OLYMPIA — A bill to require public school districts to teach comprehensive sexual health education to all K-12 students beginning with the 2022-23 school year passed the state House early Thursday.
The Olympian reported that the measure passed on a 56-40 vote after nearly six hours of contentious debate that started Wednesday evening. The Senate has already passed the bill, but because of changes the House made to the measure it now goes back to the Senate for a final vote before heading to Gov. Jay Inslee for his signature.
Under current law, public schools may provide sexual health education to their students, but it’s not a requirement.

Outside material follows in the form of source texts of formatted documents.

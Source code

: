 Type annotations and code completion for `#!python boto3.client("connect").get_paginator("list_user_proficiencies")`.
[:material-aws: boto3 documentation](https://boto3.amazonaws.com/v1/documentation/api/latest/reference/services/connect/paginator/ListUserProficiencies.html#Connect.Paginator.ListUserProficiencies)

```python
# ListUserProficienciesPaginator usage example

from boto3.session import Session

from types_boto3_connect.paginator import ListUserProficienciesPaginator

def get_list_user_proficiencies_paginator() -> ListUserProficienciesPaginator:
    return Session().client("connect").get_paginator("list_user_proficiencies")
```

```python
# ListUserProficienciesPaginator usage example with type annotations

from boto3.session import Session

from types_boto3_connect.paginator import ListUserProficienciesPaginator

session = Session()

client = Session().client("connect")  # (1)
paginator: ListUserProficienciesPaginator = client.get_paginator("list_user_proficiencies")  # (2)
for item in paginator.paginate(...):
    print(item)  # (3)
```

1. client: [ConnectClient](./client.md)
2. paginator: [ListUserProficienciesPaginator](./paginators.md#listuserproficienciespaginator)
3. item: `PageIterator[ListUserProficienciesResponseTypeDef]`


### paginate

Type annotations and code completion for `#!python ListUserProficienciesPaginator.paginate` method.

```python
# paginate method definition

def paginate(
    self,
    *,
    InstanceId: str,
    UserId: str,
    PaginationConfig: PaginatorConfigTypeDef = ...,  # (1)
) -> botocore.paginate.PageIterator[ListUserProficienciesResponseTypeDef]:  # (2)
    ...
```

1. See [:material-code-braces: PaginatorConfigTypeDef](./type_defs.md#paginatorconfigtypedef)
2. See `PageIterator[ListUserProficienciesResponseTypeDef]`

The bill would be phased in over two years, with the mandate to teach all students in grades six through 12 beginning with the 2021-2022 school year and to all students a year later. Backers of the bill say it’s designed with equity in mind, to ensure all students get the opportunity to learn. There also is an “opt out” provision enabling parents to pull their children out of the sex ed instruction.
“We’re not trying to replace family values; we encourage family values,” said state Rep. Lillian Ortiz-Self, a Mukilteo Democrat who supported the bill. “We’re trying to teach facts and a curriculum and set some standards for our students.”

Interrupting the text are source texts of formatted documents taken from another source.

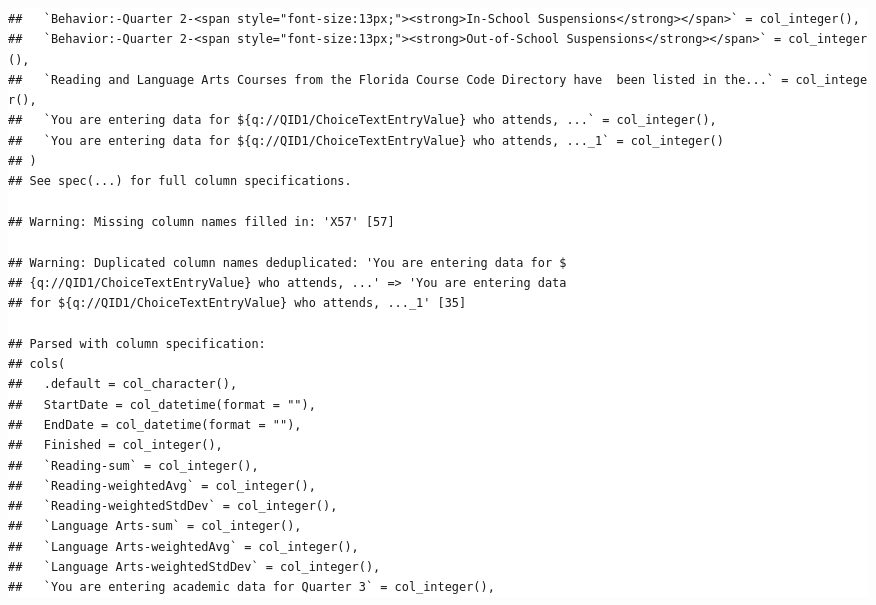     ##   `Behavior:-Quarter 2-<span style="font-size:13px;"><strong>In-School Suspensions</strong></span>` = col_integer(),
    ##   `Behavior:-Quarter 2-<span style="font-size:13px;"><strong>Out-of-School Suspensions</strong></span>` = col_integer(),
    ##   `Reading and Language Arts Courses from the Florida Course Code Directory have  been listed in the...` = col_integer(),
    ##   `You are entering data for ${q://QID1/ChoiceTextEntryValue} who attends, ...` = col_integer(),
    ##   `You are entering data for ${q://QID1/ChoiceTextEntryValue} who attends, ..._1` = col_integer()
    ## )
    ## See spec(...) for full column specifications.

    ## Warning: Missing column names filled in: 'X57' [57]

    ## Warning: Duplicated column names deduplicated: 'You are entering data for $
    ## {q://QID1/ChoiceTextEntryValue} who attends, ...' => 'You are entering data
    ## for ${q://QID1/ChoiceTextEntryValue} who attends, ..._1' [35]

    ## Parsed with column specification:
    ## cols(
    ##   .default = col_character(),
    ##   StartDate = col_datetime(format = ""),
    ##   EndDate = col_datetime(format = ""),
    ##   Finished = col_integer(),
    ##   `Reading-sum` = col_integer(),
    ##   `Reading-weightedAvg` = col_integer(),
    ##   `Reading-weightedStdDev` = col_integer(),
    ##   `Language Arts-sum` = col_integer(),
    ##   `Language Arts-weightedAvg` = col_integer(),
    ##   `Language Arts-weightedStdDev` = col_integer(),
    ##   `You are entering academic data for Quarter 3` = col_integer(),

Opponents say a curriculum reviewed by the Office of Superintendent of Public Instruction is too explicit. Several of the bill’s opponents say sex education should be restricted to grades seven through 12.

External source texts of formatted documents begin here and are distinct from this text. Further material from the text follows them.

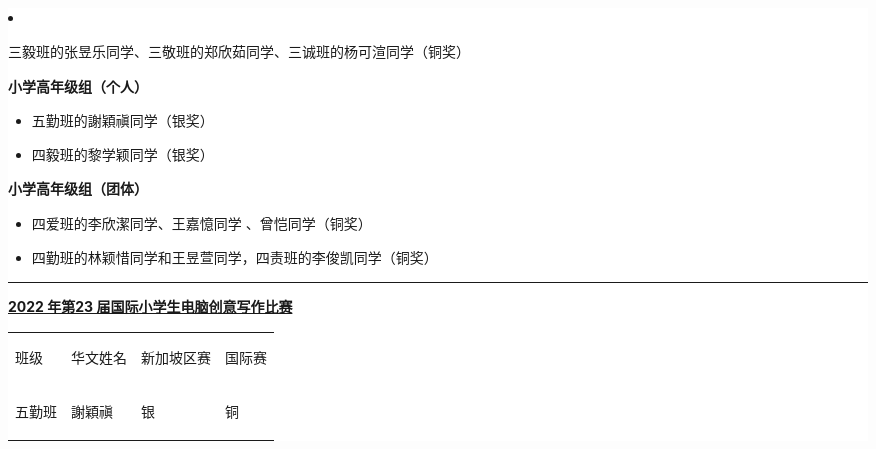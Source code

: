 </li>
<li>
<p>三毅班的张昱乐同学、三敬班的郑欣茹同学、三诚班的杨可渲同学（铜奖）</p>
</li>
</ul>
<p><strong>小学高年级组（个人）</strong>
</p>
<ul data-tight="true" class="tight">
<li>
<p>五勤班的謝穎禛同学（银奖）</p>
</li>
<li>
<p>四毅班的黎学颖同学（银奖）</p>
</li>
</ul>
<p><strong>小学高年级组（团体）</strong>
</p>
<ul data-tight="true" class="tight">
<li>
<p>四爱班的李欣潔同学、王嘉憶同学 、曾恺同学（铜奖）</p>
</li>
<li>
<p>四勤班的林颖惜同学和王昱萱同学，四责班的李俊凯同学（铜奖）</p>
</li>
</ul>
<hr>
<p><strong><u>2022 年第23 届国际小学生电脑创意写作比赛</u></strong>
</p>
<table style="minWidth: 100px">
<colgroup>
<col>
<col>
<col>
<col>
</colgroup>
<tbody>
<tr>
<td rowspan="1" colspan="1">
<p>班级</p>
</td>
<td rowspan="1" colspan="1">
<p>华文姓名</p>
</td>
<td rowspan="1" colspan="1">
<p>新加坡区赛</p>
</td>
<td rowspan="1" colspan="1">
<p>国际赛</p>
</td>
</tr>
<tr>
<td rowspan="1" colspan="1">
<p>五勤班</p>
</td>
<td rowspan="1" colspan="1">
<p>謝穎禛</p>
</td>
<td rowspan="1" colspan="1">
<p>银</p>
</td>
<td rowspan="1" colspan="1">
<p>铜</p>
</td>
</tr>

“I’m not sure why we’re rushing to remove the innocence from our youth,” said state Rep. Mike Steele, a Chelan Republican who opposed the bill. “We put so much on them already.”
The bill states that the definition of comprehensive sexual health education for K-3 would be social-emotional learning. Supporters of the measure said that’s already taught at most schools and involves learning about healthy friendships and protecting one’s personal space from unwanted touching.